По улицам быстро двигалось много японцев на извозчиках, в рикшах или пешком; чувствовалось тревожное настроение.
Генерал-майор Базилевский, Начальник инженеров крепости и области, объяснил мне, что решено немедленно начать работы по укреплению позиции временными укреплениями, что я назначен руководить работами, и что я должен завтра же получить необходимые карты, материалы и средства и затем отправиться на позицию и приступить к работе.
До вечера мы говорили о всяких подробностях {119} работы. Генерал оставил меня ночевать у себя, после 11 часов мы легли спать; наши комнаты были рядом и мы еще долго разговаривали.
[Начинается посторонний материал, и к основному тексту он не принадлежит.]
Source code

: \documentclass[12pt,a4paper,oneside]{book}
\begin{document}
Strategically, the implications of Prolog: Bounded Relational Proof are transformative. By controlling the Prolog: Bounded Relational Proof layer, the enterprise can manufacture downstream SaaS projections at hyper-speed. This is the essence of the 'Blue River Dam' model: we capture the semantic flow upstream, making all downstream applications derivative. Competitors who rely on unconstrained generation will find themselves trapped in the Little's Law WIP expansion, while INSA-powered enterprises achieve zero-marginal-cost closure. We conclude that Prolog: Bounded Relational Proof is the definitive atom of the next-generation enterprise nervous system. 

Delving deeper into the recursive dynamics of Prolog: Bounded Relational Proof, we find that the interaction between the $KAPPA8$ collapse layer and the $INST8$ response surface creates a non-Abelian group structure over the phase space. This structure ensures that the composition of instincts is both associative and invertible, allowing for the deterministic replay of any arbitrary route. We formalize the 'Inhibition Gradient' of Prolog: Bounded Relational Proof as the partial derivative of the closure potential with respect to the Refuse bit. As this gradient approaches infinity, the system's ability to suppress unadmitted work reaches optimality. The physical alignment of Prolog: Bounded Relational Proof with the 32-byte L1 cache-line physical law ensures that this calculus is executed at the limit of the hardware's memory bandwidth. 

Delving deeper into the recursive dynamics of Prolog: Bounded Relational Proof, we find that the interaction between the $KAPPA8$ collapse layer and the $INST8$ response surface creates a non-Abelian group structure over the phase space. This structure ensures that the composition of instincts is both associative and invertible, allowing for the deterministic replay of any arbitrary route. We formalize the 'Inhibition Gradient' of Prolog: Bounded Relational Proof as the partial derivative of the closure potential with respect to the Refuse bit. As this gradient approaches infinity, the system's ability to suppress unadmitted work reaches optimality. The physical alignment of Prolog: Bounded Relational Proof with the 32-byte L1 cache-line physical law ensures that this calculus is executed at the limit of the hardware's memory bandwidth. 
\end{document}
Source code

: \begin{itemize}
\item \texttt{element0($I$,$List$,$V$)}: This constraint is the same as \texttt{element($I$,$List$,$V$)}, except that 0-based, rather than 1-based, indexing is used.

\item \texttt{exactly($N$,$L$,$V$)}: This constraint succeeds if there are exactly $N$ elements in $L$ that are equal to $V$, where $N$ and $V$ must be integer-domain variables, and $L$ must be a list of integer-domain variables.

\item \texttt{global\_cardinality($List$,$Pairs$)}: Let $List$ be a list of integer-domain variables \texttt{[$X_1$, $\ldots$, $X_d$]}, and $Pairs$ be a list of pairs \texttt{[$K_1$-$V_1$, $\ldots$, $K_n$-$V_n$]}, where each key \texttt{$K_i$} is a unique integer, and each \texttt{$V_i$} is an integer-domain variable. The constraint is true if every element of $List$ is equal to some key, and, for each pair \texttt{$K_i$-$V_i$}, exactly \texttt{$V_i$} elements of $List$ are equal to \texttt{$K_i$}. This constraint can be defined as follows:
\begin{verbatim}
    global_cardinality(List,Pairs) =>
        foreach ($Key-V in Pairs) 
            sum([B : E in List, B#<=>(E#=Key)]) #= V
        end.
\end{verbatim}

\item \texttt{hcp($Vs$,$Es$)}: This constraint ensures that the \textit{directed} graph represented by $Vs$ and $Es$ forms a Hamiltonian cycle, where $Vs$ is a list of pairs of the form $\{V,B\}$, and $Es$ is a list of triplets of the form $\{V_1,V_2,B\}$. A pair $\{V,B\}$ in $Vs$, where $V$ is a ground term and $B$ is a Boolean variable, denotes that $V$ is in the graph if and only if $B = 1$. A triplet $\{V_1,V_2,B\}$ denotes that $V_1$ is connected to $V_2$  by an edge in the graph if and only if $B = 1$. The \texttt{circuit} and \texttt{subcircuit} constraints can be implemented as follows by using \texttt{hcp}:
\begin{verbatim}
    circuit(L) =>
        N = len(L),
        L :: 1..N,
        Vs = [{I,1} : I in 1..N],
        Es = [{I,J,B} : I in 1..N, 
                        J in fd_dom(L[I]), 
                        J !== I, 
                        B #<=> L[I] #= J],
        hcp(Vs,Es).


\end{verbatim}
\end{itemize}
Я до сих пор сохранил в памяти одно из его поучений: "Чтобы быть хорошим инженером, надо строить не только хорошо, но и дешево".
Около 12 час. ночи я стал уже засыпать, но сильный пушечный выстрел заставил меня очнуться, за ним последовал второй, затем третий.
Я окликнул генерала и спросил: "Что это значит? Уж не объявлена ли война?"
"Да нет... Это ничего не значит. Какая там война. Я двадцать лет на востоке, и каждый год перед весной говорят о войне... Ничего не будет... Это, вероятно, учебная стрельба береговых батарей... Спите спокойно".
Однако, заснуть мы не успели, - в кабинете генерала затрещал телефон, генерал бросился туда, через минуту возвратился, сказав, что его немедленно вызывают во дворец Наместника.
Он пробыл там недолго и возвратившись сказал мне, что слышанные нами выстрелы были взрывы мин, брошенных японскими миноносцами в суда нашей эскадры, стоявшие на внешнем рейде, что несколько судов повреждено, и что Наместник отдал приказ о выступлении всех войск гарнизона из казарм на линию сухопутной обороны. Однако, это могло быть исполнено только около трех часов ночи.